◆ **Exercise**
Check every line below for the word "keyword" and copy the ones that have it.

Stored data entries:

####################

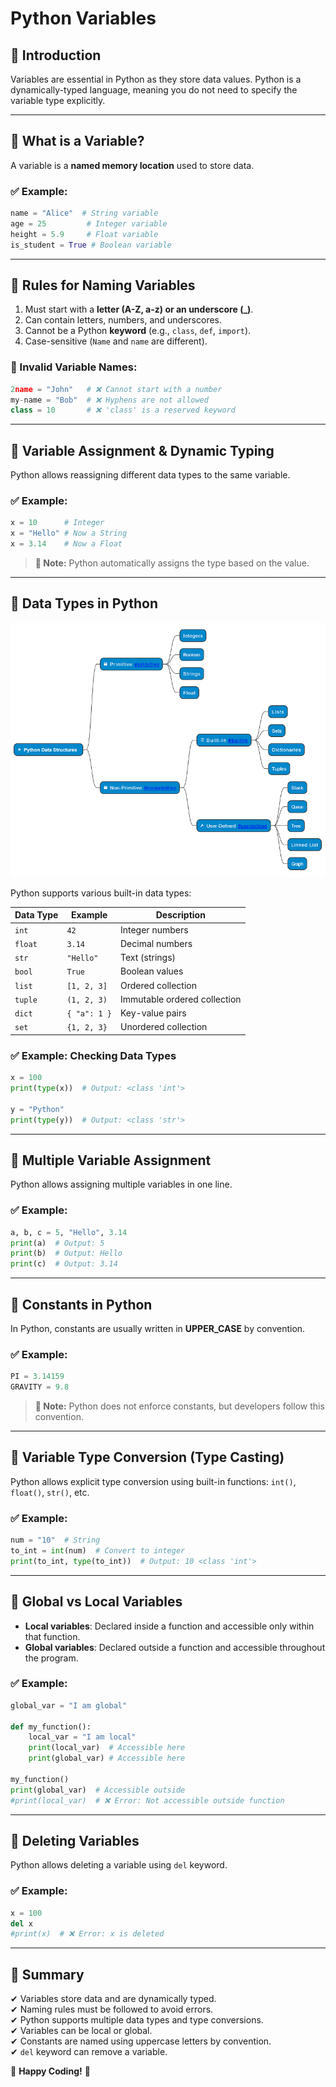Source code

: # **Python Variables**  

## **📌 Introduction**  
Variables are essential in Python as they store data values. Python is a dynamically-typed language, meaning you do not need to specify the variable type explicitly.

---

## **🔹 What is a Variable?**  
A variable is a **named memory location** used to store data.

### **✅ Example:**
```python
name = "Alice"  # String variable
age = 25         # Integer variable
height = 5.9     # Float variable
is_student = True # Boolean variable
```

---

## **🔹 Rules for Naming Variables**
1. Must start with a **letter (A-Z, a-z) or an underscore (_)**.
2. Can contain letters, numbers, and underscores.
3. Cannot be a Python **keyword** (e.g., `class`, `def`, `import`).
4. Case-sensitive (`Name` and `name` are different).

### **🚫 Invalid Variable Names:**
```python
2name = "John"   # ❌ Cannot start with a number
my-name = "Bob"  # ❌ Hyphens are not allowed
class = 10       # ❌ 'class' is a reserved keyword
```

---

## **🔹 Variable Assignment & Dynamic Typing**
Python allows reassigning different data types to the same variable.

### **✅ Example:**
```python
x = 10      # Integer
x = "Hello" # Now a String
x = 3.14    # Now a Float
```

> **📝 Note:** Python automatically assigns the type based on the value.

---

## **🔹 Data Types in Python**
![Pthon Data Types](https://github.com/satishsalyal/Python-Kingdom/blob/main/Untitled%20Diagram%20(1).png)


Python supports various built-in data types:

| Data Type  | Example      | Description |
|------------|-------------|-------------|
| `int`      | `42`        | Integer numbers |
| `float`    | `3.14`      | Decimal numbers |
| `str`      | `"Hello"`   | Text (strings) |
| `bool`     | `True`      | Boolean values |
| `list`     | `[1, 2, 3]` | Ordered collection |
| `tuple`    | `(1, 2, 3)` | Immutable ordered collection |
| `dict`     | `{ "a": 1 }` | Key-value pairs |
| `set`      | `{1, 2, 3}` | Unordered collection |

### **✅ Example: Checking Data Types**
```python
x = 100
print(type(x))  # Output: <class 'int'>

y = "Python"
print(type(y))  # Output: <class 'str'>
```

---

## **🔹 Multiple Variable Assignment**
Python allows assigning multiple variables in one line.

### **✅ Example:**
```python
a, b, c = 5, "Hello", 3.14
print(a)  # Output: 5
print(b)  # Output: Hello
print(c)  # Output: 3.14
```

---

## **🔹 Constants in Python**
In Python, constants are usually written in **UPPER_CASE** by convention.

### **✅ Example:**
```python
PI = 3.14159
GRAVITY = 9.8
```
> **📝 Note:** Python does not enforce constants, but developers follow this convention.

---

## **🔹 Variable Type Conversion (Type Casting)**
Python allows explicit type conversion using built-in functions: `int()`, `float()`, `str()`, etc.

### **✅ Example:**
```python
num = "10"  # String
to_int = int(num)  # Convert to integer
print(to_int, type(to_int))  # Output: 10 <class 'int'>
```

---

## **🔹 Global vs Local Variables**
- **Local variables**: Declared inside a function and accessible only within that function.
- **Global variables**: Declared outside a function and accessible throughout the program.

### **✅ Example:**
```python
global_var = "I am global"

def my_function():
    local_var = "I am local"
    print(local_var)  # Accessible here
    print(global_var) # Accessible here

my_function()
print(global_var)  # Accessible outside
#print(local_var)  # ❌ Error: Not accessible outside function
```

---

## **🔹 Deleting Variables**
Python allows deleting a variable using `del` keyword.

### **✅ Example:**
```python
x = 100
del x
#print(x)  # ❌ Error: x is deleted
```

---

## **📌 Summary**
✔ Variables store data and are dynamically typed.  
✔ Naming rules must be followed to avoid errors.  
✔ Python supports multiple data types and type conversions.  
✔ Variables can be local or global.  
✔ Constants are named using uppercase letters by convention.  
✔ `del` keyword can remove a variable.

🚀 **Happy Coding!** 🎯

####################

◆ **Solved problem**
3. Cannot be a Python **keyword** (e.g., `class`, `def`, `import`).
class = 10       # ❌ 'class' is a reserved keyword
Python allows deleting a variable using `del` keyword.
✔ `del` keyword can remove a variable.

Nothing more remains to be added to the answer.